La deuxième restriction est que vous devez charger SETVER pour le fichier WIN100.BIN avec une valeur maximale de 3.34, forcer l'identification de MS-DOS en 3.3 (c'est facile sous DOSBox), ou adopter une approche plus simple et utiliser cette version. Enfin, Windows 1.0 ne prend pas en charge les souris PS/2, à moins de dénicher une édition spéciale OEM créée par IBM en mai 1987, ou de transférer le fichier mouse.drv de Windows 2.03 dans son dossier d'installation.
Le reste consiste à explorer ses applications. Le «MS-DOS Executive» sert de point de départ, et toutes les options intégrées sont à quelques clics : Calendrier, Cardfile, Write, Paint (pas Paintbrush, cela viendra plus tard), Bloc-notes, Calculatrice, Visionneuse de presse-papiers, Horloge, Terminal, une copie de Reversi, et le Panneau de configuration. Windows 1.0 ne possède pas de superposition de fenêtres, et la seule façon d'en voir plusieurs à la fois est en mode mosaïque. Lorsqu'un programme est réduit, son icône passe en bas de l'écran, une sorte de barre des tâches ancestrale.
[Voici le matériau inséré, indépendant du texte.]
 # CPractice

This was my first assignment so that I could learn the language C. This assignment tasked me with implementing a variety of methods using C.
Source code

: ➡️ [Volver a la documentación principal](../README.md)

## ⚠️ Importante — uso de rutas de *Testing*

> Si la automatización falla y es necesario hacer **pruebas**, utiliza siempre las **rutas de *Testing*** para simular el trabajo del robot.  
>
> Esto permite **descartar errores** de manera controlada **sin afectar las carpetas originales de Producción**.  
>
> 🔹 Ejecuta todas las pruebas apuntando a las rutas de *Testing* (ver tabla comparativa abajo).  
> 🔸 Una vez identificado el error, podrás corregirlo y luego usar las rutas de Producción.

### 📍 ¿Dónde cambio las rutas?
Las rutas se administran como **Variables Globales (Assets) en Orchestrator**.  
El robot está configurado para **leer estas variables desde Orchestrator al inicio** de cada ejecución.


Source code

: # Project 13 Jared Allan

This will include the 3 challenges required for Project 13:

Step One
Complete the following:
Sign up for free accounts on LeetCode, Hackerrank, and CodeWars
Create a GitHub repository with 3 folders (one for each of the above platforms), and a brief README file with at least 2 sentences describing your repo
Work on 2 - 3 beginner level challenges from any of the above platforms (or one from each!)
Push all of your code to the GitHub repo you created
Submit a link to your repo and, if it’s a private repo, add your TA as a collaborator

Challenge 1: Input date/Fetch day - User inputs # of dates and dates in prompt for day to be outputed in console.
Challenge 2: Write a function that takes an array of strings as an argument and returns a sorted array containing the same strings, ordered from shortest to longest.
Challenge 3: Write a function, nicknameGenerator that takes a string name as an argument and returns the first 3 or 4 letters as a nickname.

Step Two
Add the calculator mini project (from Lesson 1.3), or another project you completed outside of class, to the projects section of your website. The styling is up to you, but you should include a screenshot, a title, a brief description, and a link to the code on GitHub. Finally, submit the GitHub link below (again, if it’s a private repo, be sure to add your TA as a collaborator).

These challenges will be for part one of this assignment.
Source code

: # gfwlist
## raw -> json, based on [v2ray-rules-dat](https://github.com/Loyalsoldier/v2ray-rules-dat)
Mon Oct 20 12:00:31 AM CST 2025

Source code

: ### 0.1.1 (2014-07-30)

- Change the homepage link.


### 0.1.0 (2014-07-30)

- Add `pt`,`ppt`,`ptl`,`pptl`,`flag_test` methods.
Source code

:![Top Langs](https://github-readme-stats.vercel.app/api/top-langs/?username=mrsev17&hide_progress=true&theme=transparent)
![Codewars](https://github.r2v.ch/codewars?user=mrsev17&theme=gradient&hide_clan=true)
«Et si je veux l'avoir sur Windows ?»
Bonne blague, non ?
Windows 1.0 a été sans aucun doute un «échec», mais la décision de poursuivre son développement s'est transformée en une grande réussite pour Microsoft (après tout, il avait misé son avenir sur le concept Windows). En moins de cinq ans, Windows 3.0 arrivait dans les rayons, et ces pâles 500 000 exemplaires de la version 1.0 sont devenus dix millions. À partir de là, Windows a été synonyme de succès, confirmé par les trois millions d'exemplaires que Windows 3.1 a vendus en moins de quatre-vingt-dix jours… mais cela, c'est une autre histoire.